Ma c’è di più. L’ultimo atto ufficiale del Mullah Omar è stata una
lettera aperta diretta ad Al Baghadi dove gli intimava di non
intromettersi nelle vicende afgane perché, diceva, la nostra è una
guerra di indipendenza nazionale che non ha nulla a che vedere con le
tue mire espansionistiche. Il Mullah Omar si ergeva quindi con i suoi
Talebani che pur sono in maggioranza sunniti (anche se nei sei anni del
governo di Omar la consistente minoranza sciita non è stata mai
discriminata) come bastione contro le mire dell’Isis che guarda, al di
là dell’Afghanistan, al Turkmenistan, all’Uzbekistan e anche al Pakistan
(Progetto Khorasan). Se l’Isis, come ora dicono tutti, ma come io
anticipai quando si chiamava ancora ‘Stato islamico dell’Iraq e del
Levante’, è il più grave pericolo per l’Occidente, i Talebani dovrebbero
essere considerati oggettivamente, anche se indirettamente, dei
preziosi alleati. Tanto è vero che i questi mesi, in questi giorni, in
queste ore ci sono furiosi combattimenti sul lungo confine
afgano-pachistano fra i Talebani e i guerriglieri di Al Baghdadi. Ma la
morte del Mullah Omar, che col suo prestigio, conquistato in un quarto
di secolo di lotta per l’indipendenza afgana, riusciva a tenere unito il
variegato mondo talebano, ha indebolito il movimento indipendentista.

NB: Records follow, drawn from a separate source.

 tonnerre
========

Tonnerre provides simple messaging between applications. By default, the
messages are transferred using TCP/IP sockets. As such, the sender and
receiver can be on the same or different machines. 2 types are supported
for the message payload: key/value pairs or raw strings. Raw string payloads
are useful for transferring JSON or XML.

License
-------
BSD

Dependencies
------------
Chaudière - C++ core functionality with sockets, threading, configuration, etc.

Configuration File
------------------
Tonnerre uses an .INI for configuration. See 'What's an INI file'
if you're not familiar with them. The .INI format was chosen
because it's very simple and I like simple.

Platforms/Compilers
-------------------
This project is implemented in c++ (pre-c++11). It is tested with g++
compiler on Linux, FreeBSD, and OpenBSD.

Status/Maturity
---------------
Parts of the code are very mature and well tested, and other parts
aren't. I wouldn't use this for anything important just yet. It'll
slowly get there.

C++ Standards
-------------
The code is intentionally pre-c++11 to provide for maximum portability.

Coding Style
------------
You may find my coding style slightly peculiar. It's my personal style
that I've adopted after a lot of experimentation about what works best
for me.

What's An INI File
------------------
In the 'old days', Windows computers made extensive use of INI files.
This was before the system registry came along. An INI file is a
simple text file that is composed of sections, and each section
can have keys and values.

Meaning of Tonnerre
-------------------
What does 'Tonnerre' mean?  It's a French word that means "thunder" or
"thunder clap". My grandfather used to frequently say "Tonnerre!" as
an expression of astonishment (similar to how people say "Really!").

Molti giovani afgani si sentono attratti dall’Isis che in un paio di
anni con i suoi metodi feroci ha conquistato un territorio vasto, mentre
Omar, utilizzando solo i mezzi della guerriglia classica (nessun
rapimento a scopo di estorsione, nessun video con prigionieri umiliati e
sgozzati ma al contrario trattati con rispetto) è riuscito in 14 anni
solo a riconquistare la pur vasta area rurale dell’Afghanistan. E i
guerriglieri di Al Baghdadi, meglio armati, meglio foraggiati, con
disponibilità di denaro quasi illimitate (nessuno, dico nessuno, ha mai
aiutato i Talebani) hanno già conquistato tre distretti dell’Afghanistan
e rischiano di dilagare.
E allora la domanda personale delle madri inglesi diventa politica:
che ci facciamo noi in Afghanistan, contro ogni legittimità contro ogni
morale e contro i nostri stessi interessi?